> ENTRIES PROVIDED:
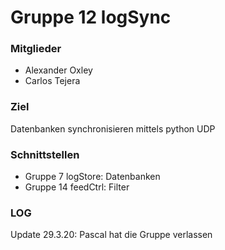 # Gruppe 12 logSync

### Mitglieder
- Alexander Oxley
- Carlos Tejera

### Ziel
Datenbanken synchronisieren mittels python UDP

### Schnittstellen
- Gruppe 7 logStore: Datenbanken
- Gruppe 14 feedCtrl: Filter

### LOG
Update 29.3.20: Pascal hat die Gruppe verlassen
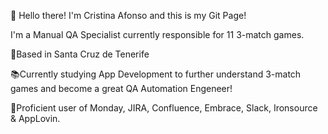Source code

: 👋 Hello there! I'm Cristina Afonso and this is my Git Page!

I'm a Manual QA Specialist currently responsible for 11 3-match games.

🚩Based in Santa Cruz de Tenerife

📚Currently studying App Development to further understand 3-match games and become a great QA Automation Engeneer!

🔑Proficient user of Monday, JIRA, Confluence, Embrace, Slack, Ironsource & AppLovin.

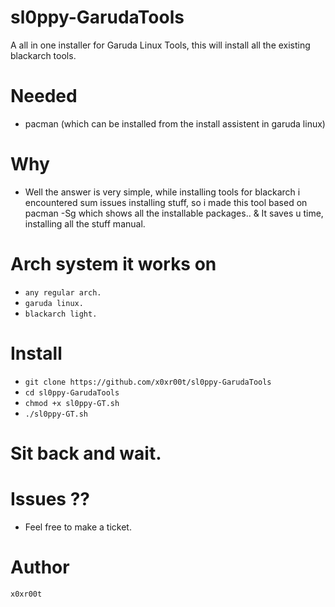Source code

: # sl0ppy-GarudaTools
A all in one installer for Garuda Linux Tools, this will install all the existing blackarch tools.

# Needed 
* pacman (which can be installed from the install assistent in garuda linux)

# Why
* Well the answer is very simple, while installing tools for blackarch i encountered sum issues installing stuff, so i made this tool based on pacman -Sg which shows all the installable packages.. & It saves u time, installing all the stuff manual.

# Arch system it works on
* `any regular arch.` 
* `garuda linux.`
* `blackarch light.` 

# Install 
* `git clone https://github.com/x0xr00t/sl0ppy-GarudaTools`
* `cd sl0ppy-GarudaTools`
* `chmod +x sl0ppy-GT.sh`
* `./sl0ppy-GT.sh`

# Sit back and wait. 

# Issues ??
* Feel free to make a ticket.

# Author
`x0xr00t`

> WORK TO BE COMPLETED: Every line of the records containing the word "match" must appear in the answer.

> ANSWER SECTION:
I'm a Manual QA Specialist currently responsible for 11 3-match games.
📚Currently studying App Development to further understand 3-match games and become a great QA Automation Engeneer!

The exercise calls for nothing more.